The “full-blown pandemic phase of COVID-19” might be nearing an end, according to Dr. Anthony Fauci, director of the National Institute of Allergy and Infectious Diseases.
What’s happening: Fauci told The Financial Times that the COVID-19 pandemic’s pandemic phase is nearing its end and that normality may be around the corner.
What he said: “As we get out of the full-blown pandemic phase of COVID-19, which we are certainly heading out of, these decisions will increasingly be made on a local level rather than centrally decided or mandated,” Fauci told The Financial Times.

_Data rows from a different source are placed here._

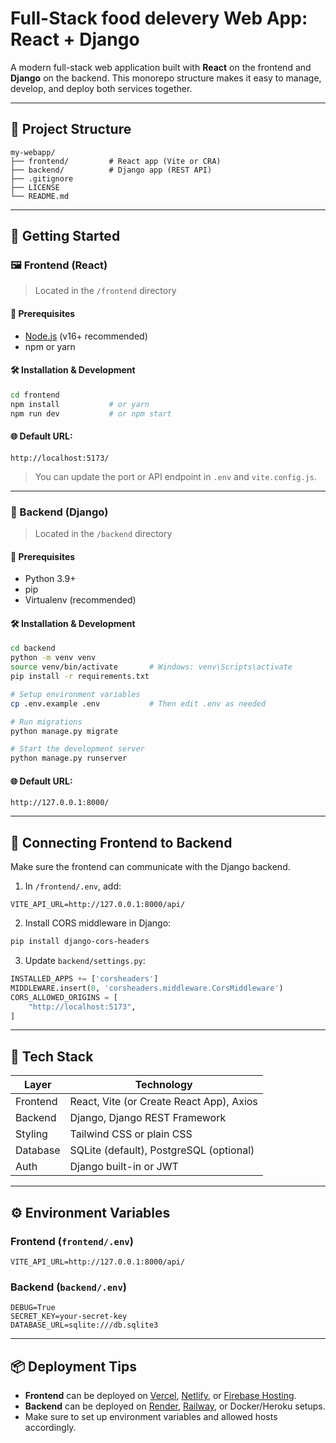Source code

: 
# Full-Stack food delevery Web App: React + Django


A modern full-stack web application built with **React** on the frontend and **Django** on the backend. This monorepo structure makes it easy to manage, develop, and deploy both services together.

---

## 📁 Project Structure

```
my-webapp/
├── frontend/         # React app (Vite or CRA)
├── backend/          # Django app (REST API)
├── .gitignore
├── LICENSE
└── README.md
```

---

## 🚀 Getting Started

### 🖼️ Frontend (React)

> Located in the `/frontend` directory

#### 🔧 Prerequisites

- [Node.js](https://nodejs.org/) (v16+ recommended)
- npm or yarn

#### 🛠️ Installation & Development

```bash
cd frontend
npm install           # or yarn
npm run dev           # or npm start
```

#### 🌐 Default URL:

```
http://localhost:5173/
```

> You can update the port or API endpoint in `.env` and `vite.config.js`.

---

### 🧩 Backend (Django)

> Located in the `/backend` directory

#### 🔧 Prerequisites

- Python 3.9+
- pip
- Virtualenv (recommended)

#### 🛠️ Installation & Development

```bash
cd backend
python -m venv venv
source venv/bin/activate       # Windows: venv\Scripts\activate
pip install -r requirements.txt

# Setup environment variables
cp .env.example .env           # Then edit .env as needed

# Run migrations
python manage.py migrate

# Start the development server
python manage.py runserver
```

#### 🌐 Default URL:

```
http://127.0.0.1:8000/
```

---

## 🔁 Connecting Frontend to Backend

Make sure the frontend can communicate with the Django backend.

1. In `/frontend/.env`, add:

```env
VITE_API_URL=http://127.0.0.1:8000/api/
```

2. Install CORS middleware in Django:

```bash
pip install django-cors-headers
```

3. Update `backend/settings.py`:

```python
INSTALLED_APPS += ['corsheaders']
MIDDLEWARE.insert(0, 'corsheaders.middleware.CorsMiddleware')
CORS_ALLOWED_ORIGINS = [
    "http://localhost:5173",
]
```

---

## 🧪 Tech Stack

| Layer      | Technology                    |
|------------|-------------------------------|
| Frontend   | React, Vite (or Create React App), Axios |
| Backend    | Django, Django REST Framework |
| Styling    | Tailwind CSS or plain CSS     |
| Database   | SQLite (default), PostgreSQL (optional) |
| Auth       | Django built-in or JWT        |

---

## ⚙️ Environment Variables

### Frontend (`frontend/.env`)
```env
VITE_API_URL=http://127.0.0.1:8000/api/
```

### Backend (`backend/.env`)
```env
DEBUG=True
SECRET_KEY=your-secret-key
DATABASE_URL=sqlite:///db.sqlite3
```

---

## 📦 Deployment Tips

- **Frontend** can be deployed on [Vercel](https://vercel.com/), [Netlify](https://netlify.com/), or [Firebase Hosting](https://firebase.google.com/).
- **Backend** can be deployed on [Render](https://render.com/), [Railway](https://railway.app/), or Docker/Heroku setups.
- Make sure to set up environment variables and allowed hosts accordingly.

- “There will also be more people making their own decisions on how they want to deal with the virus.”
- Fauci said he hoped COVID-19 restrictions would end soon and that it would likely happen in 2022.
- However, he said local health departments should introduce health restrictions if cases begin to climb.
Flashback: Fauci, the White House medical adviser on the novel coronavirus, told The Washington Post that the U.S. is “on the road to approaching normality.”
- His comments come as a wave of blue states — Delaware, New Jersey, Connecticut, Oregon and New York — have started to lift mask mandates, as I reported for the Deseret News.
Yes, but: “Everything I am saying is based on a big caveat,” Fauci told The Washington Post. “We must be prepared for the eventuality that we might get a completely different variant that breaks through all of the protection that you get from prior infection.”